-- PROVIDED RECORDS follows --

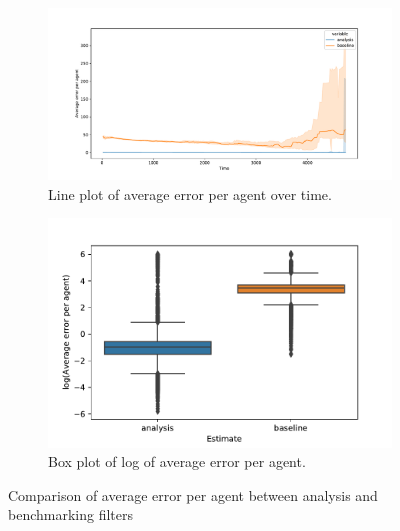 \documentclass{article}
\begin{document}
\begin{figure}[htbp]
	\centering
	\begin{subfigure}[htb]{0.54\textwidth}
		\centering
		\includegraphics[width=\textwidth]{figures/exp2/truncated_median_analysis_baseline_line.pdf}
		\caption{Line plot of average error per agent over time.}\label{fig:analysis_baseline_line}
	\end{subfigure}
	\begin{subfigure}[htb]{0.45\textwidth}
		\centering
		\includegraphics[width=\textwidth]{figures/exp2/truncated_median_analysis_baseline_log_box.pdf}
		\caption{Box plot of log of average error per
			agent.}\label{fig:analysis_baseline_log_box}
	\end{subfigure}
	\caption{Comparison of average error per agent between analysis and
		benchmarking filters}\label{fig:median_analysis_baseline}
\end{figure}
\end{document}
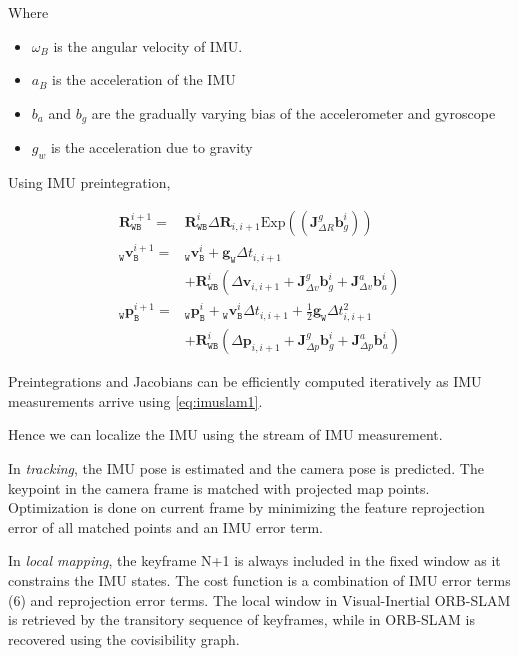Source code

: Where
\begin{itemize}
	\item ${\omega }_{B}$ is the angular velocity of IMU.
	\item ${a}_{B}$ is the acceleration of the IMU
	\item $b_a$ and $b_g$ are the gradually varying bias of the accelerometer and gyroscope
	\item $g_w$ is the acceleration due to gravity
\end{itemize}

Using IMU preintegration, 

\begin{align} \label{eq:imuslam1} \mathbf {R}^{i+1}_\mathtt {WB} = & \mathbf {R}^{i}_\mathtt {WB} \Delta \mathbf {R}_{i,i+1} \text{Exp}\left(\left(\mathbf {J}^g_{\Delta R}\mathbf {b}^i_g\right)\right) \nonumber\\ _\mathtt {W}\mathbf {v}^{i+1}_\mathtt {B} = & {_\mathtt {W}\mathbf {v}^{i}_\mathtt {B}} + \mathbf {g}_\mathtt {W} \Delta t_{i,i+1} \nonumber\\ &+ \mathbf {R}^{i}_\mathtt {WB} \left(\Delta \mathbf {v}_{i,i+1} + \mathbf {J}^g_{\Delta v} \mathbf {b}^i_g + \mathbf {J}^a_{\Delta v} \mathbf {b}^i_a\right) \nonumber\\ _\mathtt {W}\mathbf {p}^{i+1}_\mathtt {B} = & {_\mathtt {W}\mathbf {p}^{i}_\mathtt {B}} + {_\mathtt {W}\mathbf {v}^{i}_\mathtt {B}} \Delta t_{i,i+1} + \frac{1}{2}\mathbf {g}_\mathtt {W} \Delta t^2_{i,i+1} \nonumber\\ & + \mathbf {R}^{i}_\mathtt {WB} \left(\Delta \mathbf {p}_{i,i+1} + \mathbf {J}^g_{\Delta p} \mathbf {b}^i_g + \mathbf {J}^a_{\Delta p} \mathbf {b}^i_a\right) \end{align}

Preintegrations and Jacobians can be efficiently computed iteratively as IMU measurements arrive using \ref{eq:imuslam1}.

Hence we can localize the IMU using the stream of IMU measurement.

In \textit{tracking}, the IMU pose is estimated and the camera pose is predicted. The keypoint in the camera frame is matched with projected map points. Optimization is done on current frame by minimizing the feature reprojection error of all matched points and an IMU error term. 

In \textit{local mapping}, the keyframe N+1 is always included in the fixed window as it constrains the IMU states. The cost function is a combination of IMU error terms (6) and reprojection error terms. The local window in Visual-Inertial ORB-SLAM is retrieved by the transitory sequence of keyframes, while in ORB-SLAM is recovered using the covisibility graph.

-- PROVIDED RECORDS concluded --
-- PROVIDED RECORDS follows --

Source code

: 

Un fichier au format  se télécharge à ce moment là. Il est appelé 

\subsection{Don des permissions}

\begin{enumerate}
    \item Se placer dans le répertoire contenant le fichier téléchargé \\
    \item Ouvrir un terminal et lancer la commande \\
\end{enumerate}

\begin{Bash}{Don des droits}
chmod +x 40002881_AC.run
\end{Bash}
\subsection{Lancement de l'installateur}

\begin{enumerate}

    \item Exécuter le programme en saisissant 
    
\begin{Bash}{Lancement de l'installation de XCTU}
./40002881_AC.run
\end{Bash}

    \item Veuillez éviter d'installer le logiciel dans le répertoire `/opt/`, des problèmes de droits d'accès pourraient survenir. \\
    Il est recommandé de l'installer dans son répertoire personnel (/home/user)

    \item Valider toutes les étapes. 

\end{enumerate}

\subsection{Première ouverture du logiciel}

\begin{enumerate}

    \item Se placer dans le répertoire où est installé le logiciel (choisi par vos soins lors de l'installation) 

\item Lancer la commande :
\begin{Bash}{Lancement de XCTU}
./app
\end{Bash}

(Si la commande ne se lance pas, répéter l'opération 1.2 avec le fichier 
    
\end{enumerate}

-- PROVIDED RECORDS concluded --

• **WHAT TO WORK ON**
A single number is the answer: how many lines of the entries above contain "acceleration"?

• **EXERCISE ANSWER**
2